Could sugar enhance self-control?


Tuesday, 07 June, 2016

In a piece of unusual good news about the sweet stuff, an Australian scientist has proposed a new understanding of the established link between sugar and improved self-control.

As Neil Levy, from Macquarie University, explains in the journal Philosophical Psychology, the current ‘ego depletion’ model of the link between glucose and self-control holds that self-control is a depletable resource. Or, put another way, glucose is the fuel for the engine of self-control.

But Dr Levy isn’t convinced, and he proposes a rival ‘opportunity costs’ model.
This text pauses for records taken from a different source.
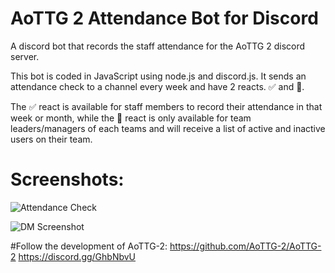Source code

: # AoTTG 2 Attendance Bot for Discord
A discord bot that records the staff attendance for the AoTTG 2 discord server.

This bot is coded in JavaScript using node.js and discord.js. It sends an attendance check to a channel every week and have 2 reacts. ✅ and 📝.

The ✅ react is available for staff members to record their attendance in that week or month, while the 📝 react is only available for team leaders/managers of each teams and will receive a list of active and inactive users on their team.

# Screenshots:

![Attendance Check](https://i.imgur.com/g8XghMf.jpeg)

![DM Screenshot](https://i.imgur.com/YLPOORi.jpg)


#Follow the development of AoTTG-2:
https://github.com/AoTTG-2/AoTTG-2
https://discord.gg/GhbNbvU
Glucose isn’t a ‘fuel’ to support self-control, he suggests, but a signal of environmental quality.

“[Glucose] is a signal that the environment is such that there is relatively less urgency to pursue [smaller, sooner] rewards, and that strategies aimed at securing [larger, later] rewards are likely to be relatively more successful,” Levy said, explaining that when people in a resource-rich environment are less sensitive to ‘competing rewards’, they tend to work longer at tasks for which the payoff or reward is delayed: the very definition of self-control.

“The subject persists longer because the subject continues to deploy resources without shifting them; the subject performs better because the subject allocates proportionally more resources to the task, as a consequence of not needing to devote resources to scouring for competing opportunities.”

Levy acknowledged that glucose might only be one signal of environmental richness. “Any cue that signals a lack of urgency to pursue immediate reward should be expected to have the same effect,” he observed.

It’s also unlikely that sensing glucose alone would be enough for the body to change its strategy; it may be the case that the body picks up on glucose only when other signals of poverty, conflict or instability are absent. “It is not glucose per se that constitutes the signal: it is glucose correlated with the absence of cues indicating the need to pursue it immediately,” he concluded, acknowledging that his theory needs further exploration.